Todas sus habilidades, la arrancada, la carrera, el giro o el frenazo, revelan que se trata de un ingenio articulado cuya energía se renueva con la tensión del juego. Sus reacciones son imprevisibles; sólo sabemos que desmienten cualquier pronóstico. Responden a una lógica variable de huida y persecución en la que, según convenga, el instinto suplanta a la razón y la razón al instinto. Gracias a ella, Ronaldinho, el muñeco diabólico, invierte sus papeles a voluntad.

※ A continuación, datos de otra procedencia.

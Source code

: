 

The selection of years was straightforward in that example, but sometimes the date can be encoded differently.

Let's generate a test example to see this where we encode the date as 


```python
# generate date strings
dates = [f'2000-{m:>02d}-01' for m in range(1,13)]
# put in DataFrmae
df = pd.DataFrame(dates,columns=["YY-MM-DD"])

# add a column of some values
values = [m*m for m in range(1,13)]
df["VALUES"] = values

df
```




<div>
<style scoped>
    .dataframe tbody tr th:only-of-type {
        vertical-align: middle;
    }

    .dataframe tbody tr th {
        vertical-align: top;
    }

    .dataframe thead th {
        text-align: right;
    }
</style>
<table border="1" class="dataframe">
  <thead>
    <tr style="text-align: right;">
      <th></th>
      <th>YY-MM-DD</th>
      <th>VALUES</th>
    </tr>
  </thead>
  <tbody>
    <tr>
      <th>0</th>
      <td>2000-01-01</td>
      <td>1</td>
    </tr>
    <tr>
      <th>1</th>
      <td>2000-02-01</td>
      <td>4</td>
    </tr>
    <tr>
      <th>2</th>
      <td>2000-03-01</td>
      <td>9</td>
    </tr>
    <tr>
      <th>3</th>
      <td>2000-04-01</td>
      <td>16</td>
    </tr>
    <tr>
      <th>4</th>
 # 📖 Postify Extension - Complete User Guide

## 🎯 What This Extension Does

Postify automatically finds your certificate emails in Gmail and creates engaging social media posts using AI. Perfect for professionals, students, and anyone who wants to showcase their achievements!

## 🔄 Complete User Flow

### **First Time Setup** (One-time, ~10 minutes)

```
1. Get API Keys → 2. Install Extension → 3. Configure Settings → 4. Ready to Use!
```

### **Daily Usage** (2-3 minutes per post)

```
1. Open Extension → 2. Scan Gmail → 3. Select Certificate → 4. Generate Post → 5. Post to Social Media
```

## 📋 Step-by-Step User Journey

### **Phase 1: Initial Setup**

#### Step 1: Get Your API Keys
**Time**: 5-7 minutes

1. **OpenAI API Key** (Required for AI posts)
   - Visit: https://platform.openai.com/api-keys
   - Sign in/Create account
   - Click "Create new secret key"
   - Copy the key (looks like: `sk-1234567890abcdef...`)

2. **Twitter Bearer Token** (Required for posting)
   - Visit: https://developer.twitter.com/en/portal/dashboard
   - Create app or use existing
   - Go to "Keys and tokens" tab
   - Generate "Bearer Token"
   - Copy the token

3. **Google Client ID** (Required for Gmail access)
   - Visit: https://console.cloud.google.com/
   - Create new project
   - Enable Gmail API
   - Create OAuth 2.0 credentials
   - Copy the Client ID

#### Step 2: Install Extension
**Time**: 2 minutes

Cuando parece gato se transforma en ratón y cuando parece ratón se transforma en gato.

Tiene, pues, una elaborada manera de seguir el juego sin exteriorizar sus emociones. Se mueve por el campo con una precisa mezcla de naturalidad y sigilo, y nunca anuncia sus verdaderos propósitos. Para ocultarlos aplica un medido plan de camuflaje: afloja el cuello, cierra la boca, baja la cabeza, descuelga los brazos, entra en un falso estado de pasividad y, así, relajado y distante, como en una nube, empieza a caminar sobre algodones.

Para completar su disfraz de maniquí lleva además, bajo su melena abisinia, una máscara de vidrio. En ella, rodeados por sus mejillas planas, su nariz negroide y sus enormes cejas de alambre, los ojos, brillantes y saltones, están encajados en dos cuencas de acero. Son la inconfundible marca del muñeco y se distinguen a simple vista por su permanente disposición a observar. Siempre están abiertos. Mirando.

Como era de esperar, su apariencia es sólo un recurso táctico y su despliegue es sólo una superchería; con tanta simulación únicamente trata de conseguir el máximo grado de sorpresa. Sigue las maniobras con su fingida indiferencia y, justo antes de la decisión de intervenir, carga las piernas, afirma las botas y se distancia un poco más.

Y de pronto aparece convertido en Ronaldinho Gaucho, el hombre que se permitió renovar el repertorio de diabluras, competir con los más grandes magos del Amazonas y refrescar la selección de Brasil.

Ahora ha vuelto a encender el Camp Nou. Acaba de llegar y ya tenemos una deuda con él.

Es cierto que sólo le debemos tres goles, pero son tres goles impagables. Nadie puede poner precio a la fantasía.